Ni Hemingway ni Gellhorn son ajenos a España. Tampoco a Guadalajara. Pauline Pfeifeer se opuso a que su marido viajara hasta nuestro país para cubrir la Guerra Civil. Ya conocía a Marta y suponía que iba a ocurrir lo que exactamente ocurrió. La verdad es que, amoríos al margen, ambos fueron periodistas de una pieza. Corresponsales de guerra a la antigua usanza. Escritores sagaces. Articulistas brillantes. Viajeros curiosos. Reporteros expeditivos, aunque no idiotas. El hispanista Hugh Thomas sostiene que, de la misma forma que hacia 1850 fue la gran época de los embajadores, los años treinta constituyen la edad de oro de los corresponsales en el extranjero. Así que, en marzo de 1937, anduvieron por Guadalajara algunos de los periodistas más brillantes del siglo. Gente como Saint-Exupéry, Errol Flynnn, John Dos Passos, Orwell, y así. Vinieron todos porque España fue el epicentro de un conflicto cuya trascendencia rebasaba la linde nacional. Estaba en juego el modelo ideológico y político hegemónico, la antesala de la gran guerra. Por eso, además de información, los corresponsales sirvieron propaganda a raudales. Hicieron crónicas apasionantes, pero tomando partido. Y casi todos, por el bando republicano. La propia Gellhorn, que se dejó la piel por venir a contar la guerra de España, dijo: “¡A la mierda con la objetividad, aquí lo que está en juego es el fin del fascismo!”.

Arturo Barea cuenta en La forja de un rebelde cómo presentó Hemingway a su esposa a los corresponsales que paraban en Madrid: “Ésta es Martita. Tratadla bien, que escribe para Collier’s. Una tirada de un millón…”. Era machista, y aceptó muy mal que su mujer escribiera mejor que él. El autor de “Por quién doblan las campanas” trabajó para una especie de agencia que servía a sesenta periódicos de EEUU  y cobraba 500 dólares por cada cable, de apenas 400 palabras. Se lo pasó en grande. Se convirtió en un asiduo a las fiestas a base de caviar y vodka del Cuartel General ruso. Tenía aventura, guerra y una reserva de alimentos como para ser la envidia de sus colegas. Facturó decenas de crónicas y promovió un documental titulado “Spanish earth” (“Tierra española”), junto a Dos Passos, otro clásico del realismo norteamericano. Tras la victoria republicana sobre los legionarios que había enviado Mussolini a La Alcarria, sentenció: “Brihuega tendrá un lugar entre las batallas decisivas de la historia militar del mundo”. Siempre amigo de las hipérboles, exageraba igual en sus artículos que tomando copas en Chicote. Tenía una personalidad poliédrica, variopinta, con cambios de humor bruscos y un sentido abrupto de la vida que luego trasladaba al papel. Líster, en su libro Nuestra guerra, recuerda que conoció a Hemingway en la batalla de Guadalajara: “Era un hombre que quería verlo todo y que, al no permitírselo, se enfurruñaba como un chico al que le privan de un juguete”.

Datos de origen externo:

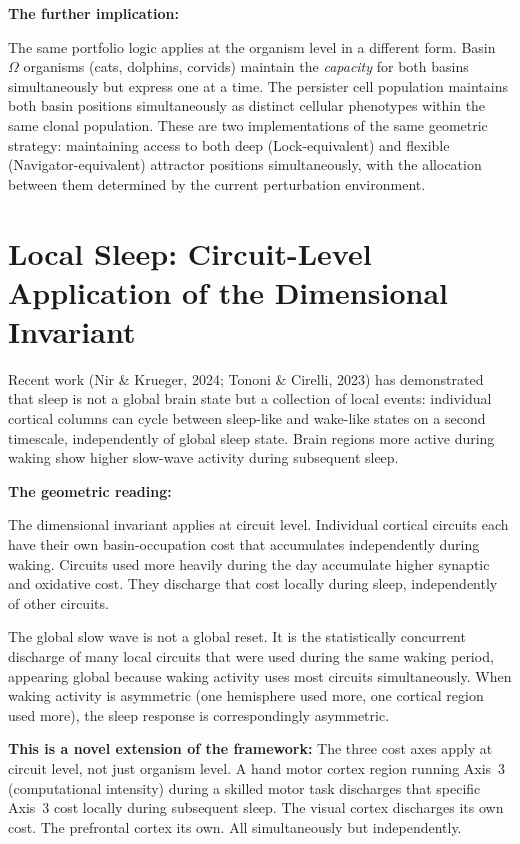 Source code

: \documentclass[10pt, a4paper]{article}
\begin{document}
\textbf{The further implication:}

The same portfolio logic applies at the
organism level in a different form.
Basin~$\Omega$ organisms (cats, dolphins,
corvids) maintain the \textit{capacity}
for both basins simultaneously but
express one at a time. The persister
cell population maintains both basin
positions simultaneously as distinct
cellular phenotypes within the same
clonal population. These are two
implementations of the same geometric
strategy: maintaining access to both
deep (Lock-equivalent) and flexible
(Navigator-equivalent) attractor positions
simultaneously, with the allocation
between them determined by the current
perturbation environment.

\section{Local Sleep: Circuit-Level
Application of the Dimensional Invariant}
\label{sec:local}

Recent work (Nir \& Krueger, 2024;
Tononi \& Cirelli, 2023) has demonstrated
that sleep is not a global brain state
but a collection of local events:
individual cortical columns can cycle
between sleep-like and wake-like states
on a second timescale, independently
of global sleep state. Brain regions
more active during waking show higher
slow-wave activity during subsequent
sleep.

\textbf{The geometric reading:}

The dimensional invariant applies at
circuit level. Individual cortical
circuits each have their own
basin-occupation cost that accumulates
independently during waking. Circuits
used more heavily during the day
accumulate higher synaptic and oxidative
cost. They discharge that cost locally
during sleep, independently of other
circuits.

The global slow wave is not a global
reset. It is the statistically concurrent
discharge of many local circuits that
were used during the same waking period,
appearing global because waking activity
uses most circuits simultaneously. When
waking activity is asymmetric (one
hemisphere used more, one cortical
region used more), the sleep response
is correspondingly asymmetric.

\textbf{This is a novel extension of
the framework:} The three cost axes
apply at circuit level, not just organism
level. A hand motor cortex region running
Axis~3 (computational intensity) during
a skilled motor task discharges that
specific Axis~3 cost locally during
subsequent sleep. The visual cortex
discharges its own cost. The prefrontal
cortex its own. All simultaneously but
independently.
\end{document}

La vinculación del novelista estadounidense con Guadalajara fue tal que la curva principal de la carretera que conduce a Brihuega, justo antes de descender al pueblo, fue rebautizada con su nombre. Hemingway, entonces, la llamó la peor curva del mundo. Otro ditirambo. El caso es que, tanto él como la Gellhorn, visitaron el campo de batalla, hablaron con los generales y los militares republicanos, estudiaron el territorio y los mapas y palparon el terreno de primera mano en pueblos como Brihuega, Torija, Utande o Trijueque. Ambos engordaron el mito de la derrota fascista en Guadalajara. Ambos alimentaron el periodismo literario gracias, entres otros lances, a la resignación de la segunda esposa de Hemingway. La misma que ahora pretenden restaurar sus descendientes. La misma que no pudo impedir el viaje a España de dos corresponsales que marcaron época.